After helping to bring the new Second Avenue subway line into service over the weekend, the top official at the MTA announced he is stepping down. Transit Reporter Jose Martinez takes a look at Thomas Prendergast's legacy, and the challenges facing his replacement.  

"Chairman Prendergast, God bless you, you're going to go down in history," Governor Andrew Cuomo said last month, in anticipation of the opening of the Second Avenue subway line.

Going down in history — perhaps. But, the head of the MTA definitely is going.

 After seeing through the opening of the Second Avenue subway, MTA Chairman Thomas Prendergast is heading for the exits after a three-and-a-half-year run leading America's busiest mass transit system.

"It's got to be one of the hardest jobs in the country," said Tom Wright of the Regional Plan Association.

For Prendergast, it has been the pinnacle of four decades in public transportation.

He was the rare MTA leader who spent most of his career at the agency.

Among his jobs: heading both New York City Transit and the Long Island Rail Road.

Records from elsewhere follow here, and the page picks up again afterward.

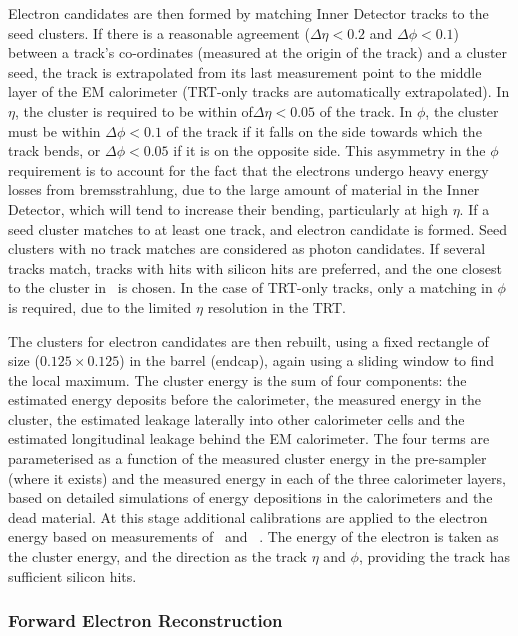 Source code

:Electron candidates are then formed by matching Inner Detector tracks to the
seed clusters. If there is a reasonable agreement ($\Delta \eta <0.2$ and
$\Delta \phi <0.1$) between a track's co-ordinates (measured at the origin of the
track) and a cluster seed, the track is extrapolated from its last measurement point to
the middle layer of the EM calorimeter (TRT-only tracks are automatically
extrapolated). In $\eta$, the cluster is required to be within 
of$\Delta \eta <0.05$ of the track. In $\phi$, the cluster must be within $\Delta \phi < 0.1$ of
the track if it falls on the side towards which the track bends, or $\Delta
\phi < 0.05$ if it is on the opposite side. This asymmetry in the $\phi$
requirement is to
account for the fact that the electrons undergo heavy energy losses from
bremsstrahlung, due to the large amount of material in the Inner Detector, which
will tend to increase their bending,
particularly at high $\eta$. If a seed cluster matches to at least one track,
and electron candidate is formed. Seed clusters with no track matches are
considered as photon candidates. If several tracks match, tracks with hits with
silicon hits are preferred, and the one closest to the cluster in \deltaR\ 
is chosen. In the case of TRT-only tracks, only a matching in $\phi$ is required, 
due to the limited $\eta$ resolution in the TRT.

The clusters for electron candidates are then rebuilt, using a fixed rectangle of size 
\deltaetadeltaphi{0.075}{0.175} ($0.125 \times 0.125$) in the barrel (endcap),
again using a sliding window to find the local maximum. The cluster energy is
the sum of four components: the estimated energy deposits before the
calorimeter, the measured energy in the cluster, the estimated leakage laterally
into other calorimeter cells and the estimated longitudinal leakage behind the
EM calorimeter. The four terms are parameterised as a function of the measured
cluster energy in the pre-sampler (where it exists) and the measured energy in each of the three
calorimeter layers, based on detailed simulations of energy depositions in the
calorimeters and the dead material. At this stage additional calibrations are
applied to the electron energy based on measurements of \Zee\ and
\JPsiee~\cite{Aad:2011mk}. The energy of the electron is taken as the cluster
energy, and the direction as the track $\eta$ and $\phi$, providing the track
has sufficient silicon hits.

\subsubsection{Forward Electron Reconstruction}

"Prendergast could run the railroad, he could run the bus system and he could run the subway system," said TWU Local 100 President John Samuelsen. "And nobody else before him has had those qualities."

Prendergast's legacy includes overseeing repairs to the subways after the damage caused by Hurricane Sandy.

Expanding Select Bus Service, and developing a new capital program to maintain and expand the entire transit system.

And then there was his final act — meeting the latest deadline for opening the Second Avenue subway, a focus of Governor Andrew Cuomo, Prendergast's very demanding boss.

"Obviously opening up the Second Avenue subway is a good thing for him, even though he certainly didn't start that project," said Nicole Gelinas, a Senior Fellow at the Manhattan Institute. "Nobody alive started that project."

"Prendergast understood the job, he understood the work we do," said TWU President Samuelsen. "The same can't be said for many of his predecessors."

Several previous MTA chairmen, like Dick Ravitch and Peter Kalikow, were real estate developers.

Cuomo says he wants Prendergast's replacement to be a transit system operator and developer, in part because of plans to turn the Farley Post Office building into a transit hub.

Watchdogs say that will be tricky.

"What riders really need is someone who not only understands public transit, but understands how to advocate for it, in Albany and with the state government," said John Raskin, executive director of the Riders Alliance.

"The budget issues and the politics are always just enormous challenges to anyone trying to run this," said Wright of the Regional Plan Association.

Soon enough those will be someone else's problems.

Cuomo has said he intends to name a successor for Prendergast in a matter of weeks.